The parties were not then agreed as to other terms, which were set out in the draft conditions sent by the broker, after approval by the Claimant, to the Defendant on 12th March, dated 9 March, (subject to an extra condition sent on by the Claimant via the broker later in the day). These included the following:

i) GAFTA terms including the arbitration clause:

ii) Loading instructions and fumigation procedures:

iii) Detail of demurrage charges in the event of a time charter:

iv) No extension to the delivery period:

v) In case there was delivery in two bottoms, providing for a spread between the Notices of Readiness ('NOR spread') – this was the later condition.

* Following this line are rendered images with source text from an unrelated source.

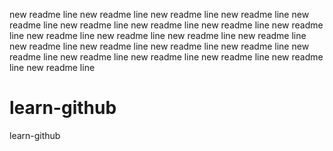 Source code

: new readme line
new readme line
new readme line
new readme line
new readme line
new readme line
new readme line
new readme line
new readme line
new readme line
new readme line
new readme line
new readme line
new readme line
new readme line
new readme line
new readme line
new readme line
new readme line
new readme line
new readme line
new readme line
new readme line

# learn-github
learn-github
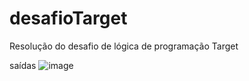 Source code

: # desafioTarget
Resolução do desafio de lógica de programação Target

saídas
![image](https://github.com/jupradoai/desafioTarget/assets/116569763/0cb5158b-4cc5-45e5-8f97-651c93af6957)
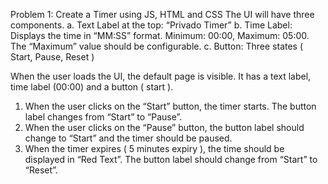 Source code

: Problem 1: Create a Timer using JS, HTML and CSS
The UI will have three components.
a.	Text Label at the top: “Privado Timer”
b.	Time Label: Displays the time in “MM:SS” format. Minimum: 00:00, Maximum: 05:00. The “Maximum” value should be configurable.
c.	Button: Three states ( Start, Pause, Reset )


When the user loads the UI, the default page is visible. It has a text label, time label (00:00) and a button ( start ). 
1.	When the user clicks on the “Start” button, the timer starts. The button label changes from “Start” to “Pause”. 
2.	When the user clicks on the “Pause” button, the button label should change to “Start” and the timer should be paused.
3.	When the timer expires ( 5 minutes expiry ), the time should be displayed in “Red Text”. The button label should change from “Start” to “Reset”.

These proposals and draft amendments were described variously as "fine tuning" (by the Defendant) and minor (by the broker).

By 14th March after three exchanges of drafts using 3 colours, red, yellow and blue for changes and comments, there was one issue left in dispute between the parties, namely the NOR spread, to which the Defendant would not agree.
If it were for me to decide whether there was a binding agreement on 9 March, I would agree with the Arbitrators' decision that there was, in their paragraph 6.17:–

i) The words used by the Defendant and the broker on 9 March – "firm offer"/"firm counter-offer "/"Pls book it" "Ok book it" "Booked on 205.20" – "Super") - are suggestive of a concluded agreement:

ii) It is apparent that there was "speed of the market" (as in Proton Energy at [39]), in that the Defendant and the broker gave each other variously 15 minutes and 5 minutes to respond. Mr Heston agreed that at any rate the price would have been agreed and fixed because of the volatility of the market.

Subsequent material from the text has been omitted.